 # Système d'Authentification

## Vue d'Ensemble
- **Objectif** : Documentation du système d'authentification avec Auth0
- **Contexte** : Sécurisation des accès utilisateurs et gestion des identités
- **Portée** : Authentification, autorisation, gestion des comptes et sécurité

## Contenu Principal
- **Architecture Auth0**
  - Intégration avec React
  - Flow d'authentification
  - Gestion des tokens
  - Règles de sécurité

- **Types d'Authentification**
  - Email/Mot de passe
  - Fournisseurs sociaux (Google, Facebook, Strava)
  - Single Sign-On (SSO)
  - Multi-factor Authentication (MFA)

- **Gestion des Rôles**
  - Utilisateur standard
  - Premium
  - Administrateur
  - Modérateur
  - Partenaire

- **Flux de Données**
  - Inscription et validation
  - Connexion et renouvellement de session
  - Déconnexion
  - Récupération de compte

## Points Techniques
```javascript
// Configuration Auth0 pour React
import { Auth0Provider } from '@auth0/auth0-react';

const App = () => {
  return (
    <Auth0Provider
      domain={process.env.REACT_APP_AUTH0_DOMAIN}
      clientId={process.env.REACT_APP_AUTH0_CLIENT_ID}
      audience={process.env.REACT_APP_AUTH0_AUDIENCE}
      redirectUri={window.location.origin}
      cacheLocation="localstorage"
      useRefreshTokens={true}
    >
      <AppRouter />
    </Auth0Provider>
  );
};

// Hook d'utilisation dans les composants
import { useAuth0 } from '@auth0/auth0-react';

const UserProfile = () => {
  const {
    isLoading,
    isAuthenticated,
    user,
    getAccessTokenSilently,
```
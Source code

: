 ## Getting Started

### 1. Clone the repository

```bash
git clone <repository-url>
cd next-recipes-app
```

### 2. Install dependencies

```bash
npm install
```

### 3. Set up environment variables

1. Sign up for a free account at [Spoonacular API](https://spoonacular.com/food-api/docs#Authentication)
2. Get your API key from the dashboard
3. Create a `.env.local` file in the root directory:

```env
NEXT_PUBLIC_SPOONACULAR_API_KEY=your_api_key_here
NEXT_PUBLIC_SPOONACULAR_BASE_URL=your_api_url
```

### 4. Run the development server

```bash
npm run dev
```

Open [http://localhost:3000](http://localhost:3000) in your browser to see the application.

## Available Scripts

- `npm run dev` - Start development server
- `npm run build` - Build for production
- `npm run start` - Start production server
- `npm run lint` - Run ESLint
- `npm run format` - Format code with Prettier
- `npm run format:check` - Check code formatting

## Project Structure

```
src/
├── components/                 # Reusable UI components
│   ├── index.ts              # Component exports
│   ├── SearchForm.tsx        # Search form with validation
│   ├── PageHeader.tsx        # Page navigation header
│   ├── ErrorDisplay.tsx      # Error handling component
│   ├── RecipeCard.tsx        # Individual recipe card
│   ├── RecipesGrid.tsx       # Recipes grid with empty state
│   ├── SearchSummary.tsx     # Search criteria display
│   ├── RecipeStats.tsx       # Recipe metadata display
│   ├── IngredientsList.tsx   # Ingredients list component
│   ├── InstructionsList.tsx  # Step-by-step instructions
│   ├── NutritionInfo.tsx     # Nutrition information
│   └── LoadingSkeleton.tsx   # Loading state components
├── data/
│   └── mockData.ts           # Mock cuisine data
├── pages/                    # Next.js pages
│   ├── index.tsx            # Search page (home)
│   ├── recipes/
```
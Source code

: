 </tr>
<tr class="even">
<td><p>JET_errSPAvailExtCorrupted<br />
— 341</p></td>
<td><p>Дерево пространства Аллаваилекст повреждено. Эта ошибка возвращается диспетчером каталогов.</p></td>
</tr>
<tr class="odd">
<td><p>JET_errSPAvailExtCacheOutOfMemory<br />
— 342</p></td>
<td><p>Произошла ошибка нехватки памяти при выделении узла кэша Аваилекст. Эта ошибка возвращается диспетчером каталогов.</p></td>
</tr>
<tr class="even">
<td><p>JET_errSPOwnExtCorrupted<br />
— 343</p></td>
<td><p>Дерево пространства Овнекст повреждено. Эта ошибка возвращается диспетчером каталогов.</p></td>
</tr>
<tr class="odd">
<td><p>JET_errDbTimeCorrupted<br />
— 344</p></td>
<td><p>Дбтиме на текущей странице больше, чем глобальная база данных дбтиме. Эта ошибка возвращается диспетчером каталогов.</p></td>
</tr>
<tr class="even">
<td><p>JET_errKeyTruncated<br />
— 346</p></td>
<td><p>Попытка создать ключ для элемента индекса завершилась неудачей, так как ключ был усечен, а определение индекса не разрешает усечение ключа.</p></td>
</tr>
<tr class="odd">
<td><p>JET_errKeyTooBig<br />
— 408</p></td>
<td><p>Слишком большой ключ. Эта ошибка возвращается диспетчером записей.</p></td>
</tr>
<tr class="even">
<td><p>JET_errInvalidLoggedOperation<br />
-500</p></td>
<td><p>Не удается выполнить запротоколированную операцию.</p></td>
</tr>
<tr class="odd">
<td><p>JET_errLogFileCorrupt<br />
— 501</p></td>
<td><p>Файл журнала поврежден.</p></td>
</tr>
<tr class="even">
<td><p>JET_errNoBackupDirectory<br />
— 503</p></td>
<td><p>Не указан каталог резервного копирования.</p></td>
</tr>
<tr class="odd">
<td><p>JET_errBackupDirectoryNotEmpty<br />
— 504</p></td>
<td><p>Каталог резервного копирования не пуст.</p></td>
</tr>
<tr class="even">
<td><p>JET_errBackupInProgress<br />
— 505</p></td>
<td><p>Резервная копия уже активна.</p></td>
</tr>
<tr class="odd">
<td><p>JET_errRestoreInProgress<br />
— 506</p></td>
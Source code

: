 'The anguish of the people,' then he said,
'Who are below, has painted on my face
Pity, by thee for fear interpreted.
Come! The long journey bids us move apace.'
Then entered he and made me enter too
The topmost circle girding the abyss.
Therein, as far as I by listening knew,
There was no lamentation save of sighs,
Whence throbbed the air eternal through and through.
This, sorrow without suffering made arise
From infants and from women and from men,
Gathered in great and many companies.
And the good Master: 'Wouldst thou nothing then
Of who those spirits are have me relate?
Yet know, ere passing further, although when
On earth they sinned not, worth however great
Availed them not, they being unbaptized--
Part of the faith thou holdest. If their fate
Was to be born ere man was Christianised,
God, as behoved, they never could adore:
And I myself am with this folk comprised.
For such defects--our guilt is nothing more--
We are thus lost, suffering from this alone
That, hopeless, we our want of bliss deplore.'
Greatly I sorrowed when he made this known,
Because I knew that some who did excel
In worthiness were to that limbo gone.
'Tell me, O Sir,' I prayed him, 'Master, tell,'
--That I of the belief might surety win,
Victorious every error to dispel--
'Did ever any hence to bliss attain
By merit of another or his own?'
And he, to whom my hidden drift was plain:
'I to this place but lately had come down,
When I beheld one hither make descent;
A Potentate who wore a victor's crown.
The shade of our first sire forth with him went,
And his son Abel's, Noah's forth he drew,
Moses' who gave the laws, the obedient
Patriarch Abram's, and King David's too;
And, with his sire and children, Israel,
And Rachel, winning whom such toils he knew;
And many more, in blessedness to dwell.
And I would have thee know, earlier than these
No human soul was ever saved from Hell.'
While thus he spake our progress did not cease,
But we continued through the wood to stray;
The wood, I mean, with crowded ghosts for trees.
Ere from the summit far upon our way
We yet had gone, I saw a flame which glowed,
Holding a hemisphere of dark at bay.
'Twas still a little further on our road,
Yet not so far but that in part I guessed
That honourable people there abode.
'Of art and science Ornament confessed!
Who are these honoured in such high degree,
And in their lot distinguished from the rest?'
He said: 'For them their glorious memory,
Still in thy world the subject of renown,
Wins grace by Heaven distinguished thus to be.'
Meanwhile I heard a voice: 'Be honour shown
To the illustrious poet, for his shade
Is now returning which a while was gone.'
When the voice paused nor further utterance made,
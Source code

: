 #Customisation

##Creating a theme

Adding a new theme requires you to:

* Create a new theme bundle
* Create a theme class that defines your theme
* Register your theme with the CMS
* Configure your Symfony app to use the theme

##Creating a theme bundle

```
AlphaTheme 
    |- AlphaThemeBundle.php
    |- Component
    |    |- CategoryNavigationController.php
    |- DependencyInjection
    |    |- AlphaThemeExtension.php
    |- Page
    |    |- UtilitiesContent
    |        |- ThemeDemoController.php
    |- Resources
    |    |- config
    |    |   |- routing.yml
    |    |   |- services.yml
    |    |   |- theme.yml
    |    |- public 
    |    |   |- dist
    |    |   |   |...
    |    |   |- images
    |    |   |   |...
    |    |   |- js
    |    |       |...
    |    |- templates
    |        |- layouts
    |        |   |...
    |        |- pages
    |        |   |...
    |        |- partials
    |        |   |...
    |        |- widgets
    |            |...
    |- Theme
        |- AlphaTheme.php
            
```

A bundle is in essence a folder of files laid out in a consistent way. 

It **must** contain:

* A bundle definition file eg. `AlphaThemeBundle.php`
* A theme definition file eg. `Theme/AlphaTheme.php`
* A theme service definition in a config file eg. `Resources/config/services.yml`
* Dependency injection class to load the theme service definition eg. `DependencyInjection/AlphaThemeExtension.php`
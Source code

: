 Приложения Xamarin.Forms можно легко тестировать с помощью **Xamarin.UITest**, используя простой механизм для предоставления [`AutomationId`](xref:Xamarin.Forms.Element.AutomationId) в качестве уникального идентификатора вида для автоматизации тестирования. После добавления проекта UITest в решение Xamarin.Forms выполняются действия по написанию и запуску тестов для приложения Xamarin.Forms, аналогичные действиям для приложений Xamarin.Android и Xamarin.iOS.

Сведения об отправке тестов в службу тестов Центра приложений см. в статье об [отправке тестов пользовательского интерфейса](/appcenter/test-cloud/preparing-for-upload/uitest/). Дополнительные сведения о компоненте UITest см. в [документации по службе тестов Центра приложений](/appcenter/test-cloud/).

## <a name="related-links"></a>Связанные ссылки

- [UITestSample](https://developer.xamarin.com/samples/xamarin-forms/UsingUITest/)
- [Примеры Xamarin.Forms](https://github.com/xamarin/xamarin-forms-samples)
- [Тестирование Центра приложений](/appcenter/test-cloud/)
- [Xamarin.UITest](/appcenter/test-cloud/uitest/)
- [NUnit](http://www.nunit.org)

» Task goal:
State, with no accompanying text, how many lines of the material contain the string "server".

» Problem solution:
3